Dry hops. Dry hops, on the other hand, are added during the secondary fermentation, where hop oils are extracted by alcohol rather than heat. Because fewer compounds are broken down, alcohol extraction has the advantage of retaining a greater percentage of the hops’ native oils. Some unwanted volatiles are also extracted, though, which often leaves some harsh notes in the finished beer. The fact that some positive degradation products might be lost in the process can be offset by the fact that some degradation of hop oils does occur as hops age, so unless the hops are fresh-picked, you can expect that a spectrum of hop oils and their derivatives will be extracted into the beer by either method.

Hop oil. The last second-tier descriptor for hoppy flavors is “hop oil,” which refers to the addition of oil that has been extracted by heat or solvents. Neither method, however, is commonly used today in the production of modern hop extracts; rather, gentler methods such as extraction by supercritical fluid CO2 are used to retain more of the fresh hop flavor and aroma. These extracts have found favor with many of the larger breweries and are accepted as adhering to the Reinheitsgebot by most German brewers.

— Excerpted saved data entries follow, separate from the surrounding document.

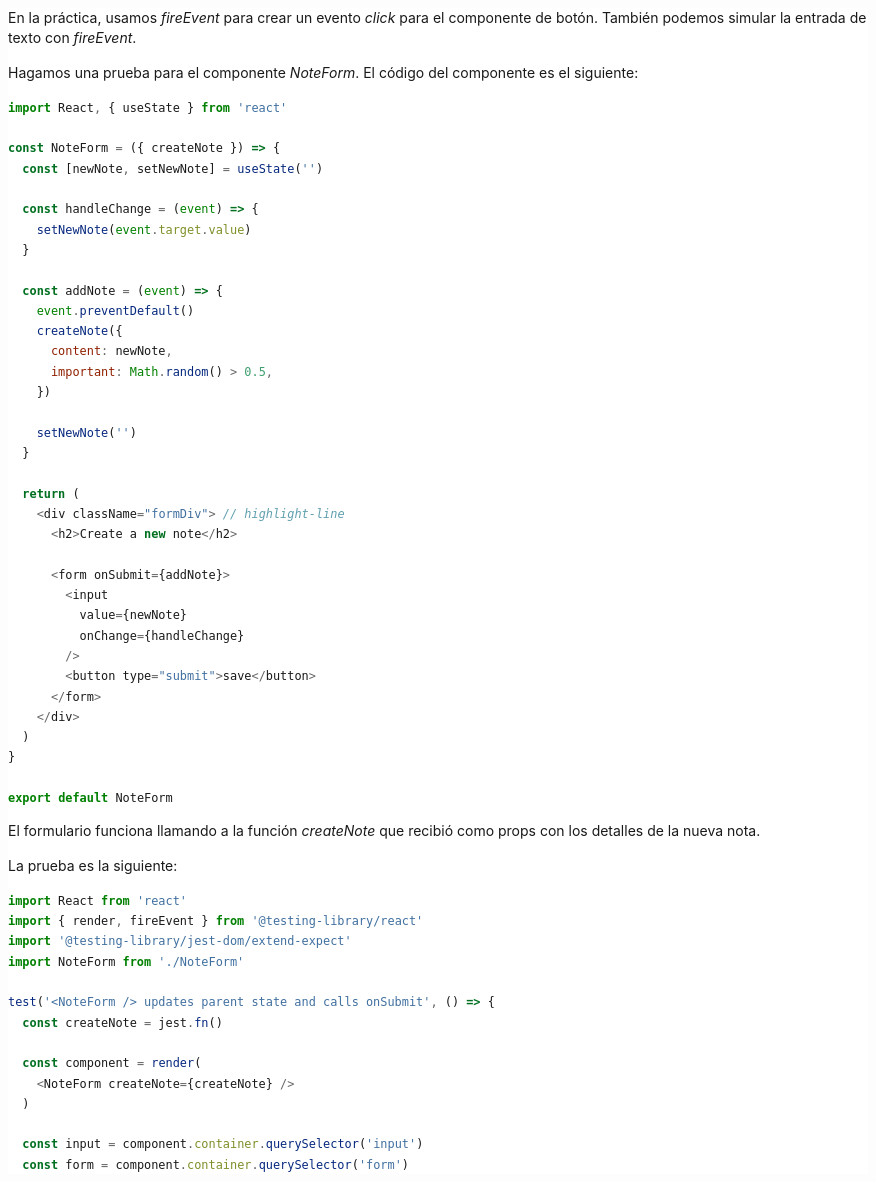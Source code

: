 
En la práctica, usamos <i>fireEvent</i> para crear un evento <i>click</i> para el componente de botón.
También podemos simular la entrada de texto con <i>fireEvent</i>.


Hagamos una prueba para el componente <i>NoteForm</i>. El código del componente es el siguiente:

```js
import React, { useState } from 'react'

const NoteForm = ({ createNote }) => {
  const [newNote, setNewNote] = useState('')

  const handleChange = (event) => {
    setNewNote(event.target.value)
  }

  const addNote = (event) => {
    event.preventDefault()
    createNote({
      content: newNote,
      important: Math.random() > 0.5,
    })

    setNewNote('')
  }

  return (
    <div className="formDiv"> // highlight-line
      <h2>Create a new note</h2>

      <form onSubmit={addNote}>
        <input
          value={newNote}
          onChange={handleChange}
        />
        <button type="submit">save</button>
      </form>
    </div>
  )
}

export default NoteForm
```


El formulario funciona llamando a la función _createNote_ que recibió como props con los detalles de la nueva nota.


La prueba es la siguiente:

```js
import React from 'react'
import { render, fireEvent } from '@testing-library/react'
import '@testing-library/jest-dom/extend-expect'
import NoteForm from './NoteForm'

test('<NoteForm /> updates parent state and calls onSubmit', () => {
  const createNote = jest.fn()

  const component = render(
    <NoteForm createNote={createNote} />
  )

  const input = component.container.querySelector('input')
  const form = component.container.querySelector('form')
```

Commercial examples. Hop extract is now listed as an ingredient of a surprising number of popular German beers. In the United States, breweries are not required to state whether hop extracts are used in the production of their beers, but many brewpubs offer IPAs or bitters that have been dry-hopped. These smaller breweries will also be more willing to divulge information about the production process — for example, which hop varieties are used and how long the dry or kettle hops are in contact with the beer or wort.

Doctoring tips. Hoppy flavors are best reproduced by making hop teas from whole and pelletized hops of different varieties. I generally put ¼ oz of hops in a muslin bag and steep in a cup of hot water, although with pellets, it is easier to use a coffee maker with a filter. These hop teas are educational and tasty substitutes for the herbal teas sold in supermarkets. The hop character can be adjusted when brewing these teas, with shorter steep times being more akin to dry-hopping and longer times to kettle hopping. Unfortunately, although sniffing and sipping the teas is instructive, the teas fall a little short in reproducing the complex aroma of beer. A better solution may be to add a few drops of hop oil extracts to a reference beer. Extracts are available from most commercial and retail hop outlets for an increasing number of varieties. In addition to training the palate to recognize floral flavors, these experiments are valuable for teaching the subtle differences between similar hop varieties.

 

Conclusions and Coming Attractions

 

In this Focus on Flavors, I introduced the basic flavors originating from aliphatic alcohols, hops, and acetaldehyde. The alcohols are the end products of beer aging and have flavors that range from grassy to nutty. Hoppy flavors may be resinous or floral, depending on the variety, type, and method of extraction. This leaves us with a small, but complex, group of aromatic flavors to complete Class 1 of the Beer Flavor Wheel. These flavors are primarily derived from esters and fusel alcohols, and their characteristics and origins will be discussed in the next Focus on Flavor, along with methods for controlling their levels.